» **Work item**: Each entry is to be retyped without alteration, and no picture is to be included.

» **Dataset entries**:
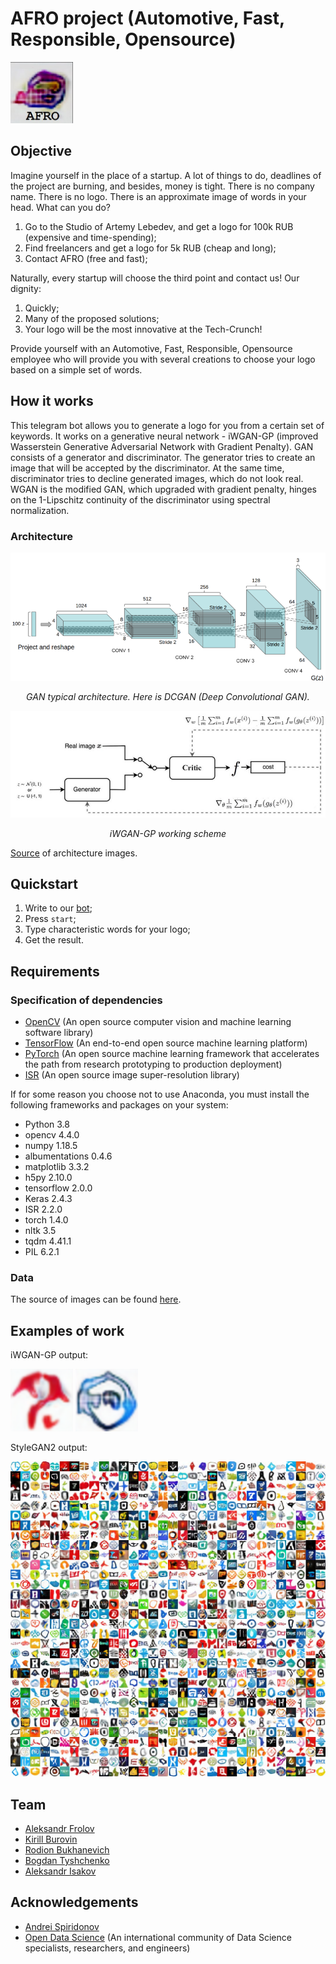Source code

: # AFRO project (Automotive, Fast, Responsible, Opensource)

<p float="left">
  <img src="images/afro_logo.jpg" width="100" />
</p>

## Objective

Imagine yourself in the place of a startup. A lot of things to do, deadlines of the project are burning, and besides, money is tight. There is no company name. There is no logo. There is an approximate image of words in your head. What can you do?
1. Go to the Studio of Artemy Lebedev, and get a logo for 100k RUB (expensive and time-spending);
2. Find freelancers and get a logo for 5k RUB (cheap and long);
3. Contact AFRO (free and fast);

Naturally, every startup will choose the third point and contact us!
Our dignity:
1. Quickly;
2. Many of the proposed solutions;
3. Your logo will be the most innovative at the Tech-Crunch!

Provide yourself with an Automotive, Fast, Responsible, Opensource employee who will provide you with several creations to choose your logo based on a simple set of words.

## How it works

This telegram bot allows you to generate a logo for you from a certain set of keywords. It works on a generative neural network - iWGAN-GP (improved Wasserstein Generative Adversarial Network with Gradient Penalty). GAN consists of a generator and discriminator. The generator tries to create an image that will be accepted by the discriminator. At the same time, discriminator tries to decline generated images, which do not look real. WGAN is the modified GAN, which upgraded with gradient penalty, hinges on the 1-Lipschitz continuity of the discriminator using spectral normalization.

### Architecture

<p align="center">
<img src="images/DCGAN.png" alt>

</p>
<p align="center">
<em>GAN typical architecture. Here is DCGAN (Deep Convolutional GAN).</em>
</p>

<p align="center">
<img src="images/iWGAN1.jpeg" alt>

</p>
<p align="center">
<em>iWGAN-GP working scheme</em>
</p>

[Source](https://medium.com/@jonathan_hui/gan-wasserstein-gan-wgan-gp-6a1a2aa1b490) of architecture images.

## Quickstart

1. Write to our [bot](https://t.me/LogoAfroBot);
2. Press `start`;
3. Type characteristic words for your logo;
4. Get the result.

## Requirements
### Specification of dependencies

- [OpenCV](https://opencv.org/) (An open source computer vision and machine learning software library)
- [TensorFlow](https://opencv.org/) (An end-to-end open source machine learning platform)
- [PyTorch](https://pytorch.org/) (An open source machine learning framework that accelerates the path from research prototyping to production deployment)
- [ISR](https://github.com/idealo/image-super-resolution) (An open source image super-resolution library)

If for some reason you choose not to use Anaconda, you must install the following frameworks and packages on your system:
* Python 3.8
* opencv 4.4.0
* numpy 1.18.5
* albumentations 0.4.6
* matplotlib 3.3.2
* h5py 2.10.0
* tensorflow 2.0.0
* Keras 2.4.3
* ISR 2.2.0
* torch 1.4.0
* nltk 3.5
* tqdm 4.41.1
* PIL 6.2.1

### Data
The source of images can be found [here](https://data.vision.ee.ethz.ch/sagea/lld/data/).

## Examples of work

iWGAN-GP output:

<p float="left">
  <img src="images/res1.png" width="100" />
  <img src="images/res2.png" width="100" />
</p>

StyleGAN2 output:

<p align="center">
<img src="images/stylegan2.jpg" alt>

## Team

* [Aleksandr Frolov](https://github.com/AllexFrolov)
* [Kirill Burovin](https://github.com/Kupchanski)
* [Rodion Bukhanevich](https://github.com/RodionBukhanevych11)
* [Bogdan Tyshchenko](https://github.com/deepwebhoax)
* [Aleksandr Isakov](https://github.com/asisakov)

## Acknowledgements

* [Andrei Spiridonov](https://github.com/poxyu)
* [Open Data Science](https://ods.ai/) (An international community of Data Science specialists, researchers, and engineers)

» **Exercise solution**:
Source code

: # AFRO project (Automotive, Fast, Responsible, Opensource)

<p float="left">
  <img src="images/afro_logo.jpg" width="100" />
</p>

## Objective

Imagine yourself in the place of a startup. A lot of things to do, deadlines of the project are burning, and besides, money is tight. There is no company name. There is no logo. There is an approximate image of words in your head. What can you do?
1. Go to the Studio of Artemy Lebedev, and get a logo for 100k RUB (expensive and time-spending);
2. Find freelancers and get a logo for 5k RUB (cheap and long);
3. Contact AFRO (free and fast);

Naturally, every startup will choose the third point and contact us!
Our dignity:
1. Quickly;
2. Many of the proposed solutions;
3. Your logo will be the most innovative at the Tech-Crunch!

Provide yourself with an Automotive, Fast, Responsible, Opensource employee who will provide you with several creations to choose your logo based on a simple set of words.

## How it works

This telegram bot allows you to generate a logo for you from a certain set of keywords. It works on a generative neural network - iWGAN-GP (improved Wasserstein Generative Adversarial Network with Gradient Penalty). GAN consists of a generator and discriminator. The generator tries to create an image that will be accepted by the discriminator. At the same time, discriminator tries to decline generated images, which do not look real. WGAN is the modified GAN, which upgraded with gradient penalty, hinges on the 1-Lipschitz continuity of the discriminator using spectral normalization.

### Architecture

<p align="center">
<img src="images/DCGAN.png" alt>

</p>
<p align="center">
<em>GAN typical architecture. Here is DCGAN (Deep Convolutional GAN).</em>
</p>

<p align="center">
<img src="images/iWGAN1.jpeg" alt>

</p>
<p align="center">
<em>iWGAN-GP working scheme</em>
</p>

[Source](https://medium.com/@jonathan_hui/gan-wasserstein-gan-wgan-gp-6a1a2aa1b490) of architecture images.

## Quickstart

1. Write to our [bot](https://t.me/LogoAfroBot);
2. Press `start`;
3. Type characteristic words for your logo;
4. Get the result.

## Requirements
### Specification of dependencies

- [OpenCV](https://opencv.org/) (An open source computer vision and machine learning software library)
- [TensorFlow](https://opencv.org/) (An end-to-end open source machine learning platform)
- [PyTorch](https://pytorch.org/) (An open source machine learning framework that accelerates the path from research prototyping to production deployment)
- [ISR](https://github.com/idealo/image-super-resolution) (An open source image super-resolution library)

If for some reason you choose not to use Anaconda, you must install the following frameworks and packages on your system:
* Python 3.8
* opencv 4.4.0
* numpy 1.18.5
* albumentations 0.4.6
* matplotlib 3.3.2
* h5py 2.10.0
* tensorflow 2.0.0
* Keras 2.4.3
* ISR 2.2.0
* torch 1.4.0
* nltk 3.5
* tqdm 4.41.1
* PIL 6.2.1

### Data
The source of images can be found [here](https://data.vision.ee.ethz.ch/sagea/lld/data/).

## Examples of work

iWGAN-GP output:

<p float="left">
  <img src="images/res1.png" width="100" />
  <img src="images/res2.png" width="100" />
</p>

StyleGAN2 output:

<p align="center">
<img src="images/stylegan2.jpg" alt>

## Team

* [Aleksandr Frolov](https://github.com/AllexFrolov)
* [Kirill Burovin](https://github.com/Kupchanski)
* [Rodion Bukhanevich](https://github.com/RodionBukhanevych11)
* [Bogdan Tyshchenko](https://github.com/deepwebhoax)
* [Aleksandr Isakov](https://github.com/asisakov)

## Acknowledgements

* [Andrei Spiridonov](https://github.com/poxyu)
* [Open Data Science](https://ods.ai/) (An international community of Data Science specialists, researchers, and engineers)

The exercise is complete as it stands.